To adjust the laser settings, turn on the white light laser by clicking the Acquire tab and selecting Open Laser Overview. In the dialogue box, toggle the white light laser to on. Enter laser power as 85%Click the excitation control button and select maximum power from the dropdown menu.
Begin the tetraethyl rhodamine ethyl ester percolate or TMRE, experiment by setting the excitation laser to 514 nanometers and the emission spectra window to 524 to 545 nanometers for YFP. Next, for MitoTracker Deep Red, set the excitation laser to 641 and the emission spectra window to 650 to 750 nanometers. Similarly, for TMRE, set the excitation laser to 555 nanometers and the emission spectra window to 557 to 643 nanometers.
Begin the image acquisition setting by selecting the Acquisition tab and adjusting the format to 1024 by 1024. Adjust the speed to 600 in the dropdown menu.
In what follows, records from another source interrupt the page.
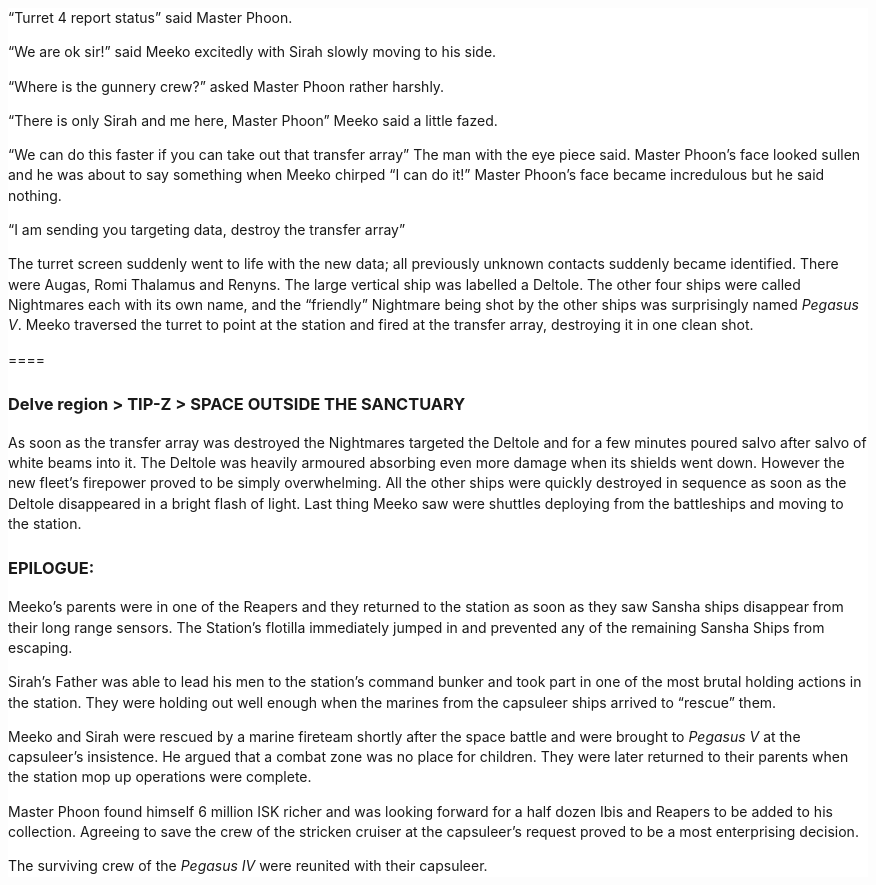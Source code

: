 “Turret 4 report status” said Master Phoon.

“We are ok sir!” said Meeko excitedly with Sirah slowly moving to his side.

“Where is the gunnery crew?” asked Master Phoon rather harshly.

“There is only Sirah and me here, Master Phoon” Meeko said a little fazed.

“We can do this faster if you can take out that transfer array” The man with the eye piece said.
Master Phoon’s face looked sullen and he was about to say something when Meeko chirped “I can do it!” Master Phoon’s face became incredulous but he said nothing.

“I am sending you targeting data, destroy the transfer array”

The turret screen suddenly went to life with the new data; all previously unknown contacts suddenly became identified. There were Augas, Romi Thalamus and Renyns. The large vertical ship was labelled a Deltole. The other four ships were called Nightmares each with its own name, and the “friendly” Nightmare being shot by the other ships was surprisingly named *Pegasus V*. Meeko traversed the turret to point at the station and fired at the transfer array, destroying it in one clean shot.

====

### Delve region > TIP-Z > SPACE OUTSIDE THE SANCTUARY

As soon as the transfer array was destroyed the Nightmares targeted the Deltole and for a few minutes poured salvo after salvo of white beams into it. The Deltole was heavily armoured absorbing even more damage when its shields went down. However the new fleet’s firepower proved to be simply overwhelming. All the other ships were quickly destroyed in sequence as soon as the Deltole disappeared in a bright flash of light. Last thing Meeko saw were shuttles deploying from the battleships and moving to the station.

### EPILOGUE:

Meeko’s parents were in one of the Reapers and they returned to the station as soon as they saw Sansha ships disappear from their long range sensors. The Station’s flotilla immediately jumped in and prevented any of the remaining Sansha Ships from escaping.

Sirah’s Father was able to lead his men to the station’s command bunker and took part in one of the most brutal holding actions in the station. They were holding out well enough when the marines from the capsuleer ships arrived to “rescue” them.

Meeko and Sirah were rescued by a marine fireteam shortly after the space battle and were brought to *Pegasus V* at the capsuleer’s insistence. He argued that a combat zone was no place for children. They were later returned to their parents when the station mop up operations were complete.

Master Phoon found himself 6 million ISK richer and was looking forward for a half dozen Ibis and Reapers to be added to his collection. Agreeing to save the crew of the stricken cruiser at the capsuleer’s request proved to be a most enterprising decision.

The surviving crew of the *Pegasus IV* were reunited with their capsuleer.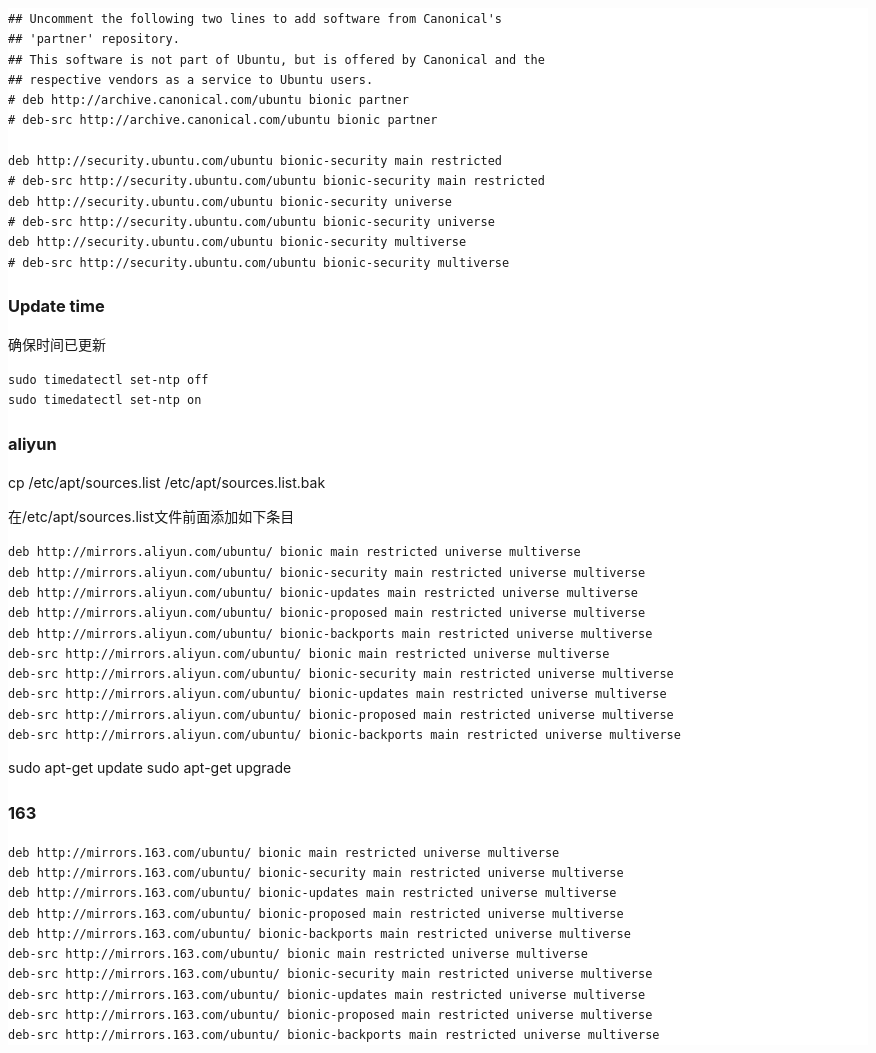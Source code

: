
 ```
## Uncomment the following two lines to add software from Canonical's
## 'partner' repository.
## This software is not part of Ubuntu, but is offered by Canonical and the
## respective vendors as a service to Ubuntu users.
# deb http://archive.canonical.com/ubuntu bionic partner
# deb-src http://archive.canonical.com/ubuntu bionic partner

deb http://security.ubuntu.com/ubuntu bionic-security main restricted
# deb-src http://security.ubuntu.com/ubuntu bionic-security main restricted
deb http://security.ubuntu.com/ubuntu bionic-security universe
# deb-src http://security.ubuntu.com/ubuntu bionic-security universe
deb http://security.ubuntu.com/ubuntu bionic-security multiverse
# deb-src http://security.ubuntu.com/ubuntu bionic-security multiverse
```



### Update time

确保时间已更新

```
sudo timedatectl set-ntp off
sudo timedatectl set-ntp on
```



### aliyun

cp /etc/apt/sources.list /etc/apt/sources.list.bak

在/etc/apt/sources.list文件前面添加如下条目

```
deb http://mirrors.aliyun.com/ubuntu/ bionic main restricted universe multiverse
deb http://mirrors.aliyun.com/ubuntu/ bionic-security main restricted universe multiverse
deb http://mirrors.aliyun.com/ubuntu/ bionic-updates main restricted universe multiverse
deb http://mirrors.aliyun.com/ubuntu/ bionic-proposed main restricted universe multiverse
deb http://mirrors.aliyun.com/ubuntu/ bionic-backports main restricted universe multiverse
deb-src http://mirrors.aliyun.com/ubuntu/ bionic main restricted universe multiverse
deb-src http://mirrors.aliyun.com/ubuntu/ bionic-security main restricted universe multiverse
deb-src http://mirrors.aliyun.com/ubuntu/ bionic-updates main restricted universe multiverse
deb-src http://mirrors.aliyun.com/ubuntu/ bionic-proposed main restricted universe multiverse
deb-src http://mirrors.aliyun.com/ubuntu/ bionic-backports main restricted universe multiverse
```

sudo apt-get update
sudo apt-get upgrade



### 163

```
deb http://mirrors.163.com/ubuntu/ bionic main restricted universe multiverse
deb http://mirrors.163.com/ubuntu/ bionic-security main restricted universe multiverse
deb http://mirrors.163.com/ubuntu/ bionic-updates main restricted universe multiverse
deb http://mirrors.163.com/ubuntu/ bionic-proposed main restricted universe multiverse
deb http://mirrors.163.com/ubuntu/ bionic-backports main restricted universe multiverse
deb-src http://mirrors.163.com/ubuntu/ bionic main restricted universe multiverse
deb-src http://mirrors.163.com/ubuntu/ bionic-security main restricted universe multiverse
deb-src http://mirrors.163.com/ubuntu/ bionic-updates main restricted universe multiverse
deb-src http://mirrors.163.com/ubuntu/ bionic-proposed main restricted universe multiverse
deb-src http://mirrors.163.com/ubuntu/ bionic-backports main restricted universe multiverse
```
Then click the Line Average button and from the dropdown menu, select three.
Turn bidirectional scanning on and set the phase and zoom factor to 22.61 and 1.50 respectively. Once done, select the cells based on the YFP fluorescent signal by clicking on the YFP setting one and pressing Fast Live. Then adjust the gain and intensity of YFP and then select cells based on the YFP fluorescent signal.
To image the DMSO control plate in the TMRE experiment, adjust the gain and intensity of the TMRE signal setting two so that the mitochondrial network intensity is just below saturation. Keep the gain and intensity for TMRE constant. Then adjust the gain and intensity of the MitoTracker setting one so that the mitochondrial network is visible, but dim.
Once the gain and intensity settings are complete, click Start to acquire an image. Acquire images of 20 cells per experimental condition.